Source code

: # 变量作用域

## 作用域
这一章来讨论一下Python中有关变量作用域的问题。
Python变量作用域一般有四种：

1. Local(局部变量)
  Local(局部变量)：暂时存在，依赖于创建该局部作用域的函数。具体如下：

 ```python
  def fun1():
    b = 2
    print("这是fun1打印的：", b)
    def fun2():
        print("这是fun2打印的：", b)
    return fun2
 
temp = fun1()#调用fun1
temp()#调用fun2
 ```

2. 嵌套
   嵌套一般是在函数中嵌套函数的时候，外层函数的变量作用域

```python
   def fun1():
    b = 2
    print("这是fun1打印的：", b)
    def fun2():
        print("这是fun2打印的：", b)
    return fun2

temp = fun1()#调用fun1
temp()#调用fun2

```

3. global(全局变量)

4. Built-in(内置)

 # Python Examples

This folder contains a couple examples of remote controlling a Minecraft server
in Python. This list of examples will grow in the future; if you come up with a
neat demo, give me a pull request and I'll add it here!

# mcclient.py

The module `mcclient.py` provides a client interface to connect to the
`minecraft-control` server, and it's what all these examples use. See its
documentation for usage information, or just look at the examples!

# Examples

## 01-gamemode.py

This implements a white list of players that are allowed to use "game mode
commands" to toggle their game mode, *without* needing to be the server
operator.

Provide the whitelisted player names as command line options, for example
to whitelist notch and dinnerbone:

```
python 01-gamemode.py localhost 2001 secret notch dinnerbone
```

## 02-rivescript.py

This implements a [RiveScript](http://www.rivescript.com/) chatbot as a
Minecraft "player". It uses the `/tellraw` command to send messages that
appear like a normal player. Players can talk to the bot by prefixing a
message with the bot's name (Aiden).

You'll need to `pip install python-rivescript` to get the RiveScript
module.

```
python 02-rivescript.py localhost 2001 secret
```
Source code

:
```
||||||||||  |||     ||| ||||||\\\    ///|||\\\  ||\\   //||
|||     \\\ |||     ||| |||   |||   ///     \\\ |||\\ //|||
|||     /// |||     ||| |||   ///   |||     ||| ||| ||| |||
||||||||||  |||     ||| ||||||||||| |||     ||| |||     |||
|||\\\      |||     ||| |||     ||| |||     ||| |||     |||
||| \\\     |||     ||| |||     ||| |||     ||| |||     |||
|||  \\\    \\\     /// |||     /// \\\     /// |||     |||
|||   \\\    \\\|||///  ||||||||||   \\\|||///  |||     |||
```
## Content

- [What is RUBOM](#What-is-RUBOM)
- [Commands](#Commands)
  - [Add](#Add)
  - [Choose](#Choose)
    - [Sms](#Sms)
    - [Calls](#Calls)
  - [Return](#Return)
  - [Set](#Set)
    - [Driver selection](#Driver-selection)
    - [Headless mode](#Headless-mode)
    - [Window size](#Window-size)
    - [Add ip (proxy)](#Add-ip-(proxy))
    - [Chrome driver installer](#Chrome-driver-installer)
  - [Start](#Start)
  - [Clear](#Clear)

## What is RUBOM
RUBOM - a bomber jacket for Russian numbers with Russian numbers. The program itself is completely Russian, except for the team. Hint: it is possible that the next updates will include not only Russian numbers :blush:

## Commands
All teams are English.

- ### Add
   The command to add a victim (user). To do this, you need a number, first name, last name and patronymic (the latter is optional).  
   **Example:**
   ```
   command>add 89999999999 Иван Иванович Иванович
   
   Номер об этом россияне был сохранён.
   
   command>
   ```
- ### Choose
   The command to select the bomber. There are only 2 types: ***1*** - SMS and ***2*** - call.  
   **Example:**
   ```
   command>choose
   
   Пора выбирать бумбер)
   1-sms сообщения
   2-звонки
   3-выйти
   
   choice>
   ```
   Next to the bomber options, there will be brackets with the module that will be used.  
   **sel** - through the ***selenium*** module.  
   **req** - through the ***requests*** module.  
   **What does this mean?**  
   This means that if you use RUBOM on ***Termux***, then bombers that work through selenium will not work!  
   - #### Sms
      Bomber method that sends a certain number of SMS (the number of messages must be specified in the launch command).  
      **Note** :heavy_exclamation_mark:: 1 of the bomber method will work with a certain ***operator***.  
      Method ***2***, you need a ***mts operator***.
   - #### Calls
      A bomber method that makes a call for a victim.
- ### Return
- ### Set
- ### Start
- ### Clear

WHAT IS EXPECTED
Pull out each line of the records holding the string "work".

EXPECTED OUTPUT
   This means that if you use RUBOM on ***Termux***, then bombers that work through selenium will not work!  
      **Note** :heavy_exclamation_mark:: 1 of the bomber method will work with a certain ***operator***.  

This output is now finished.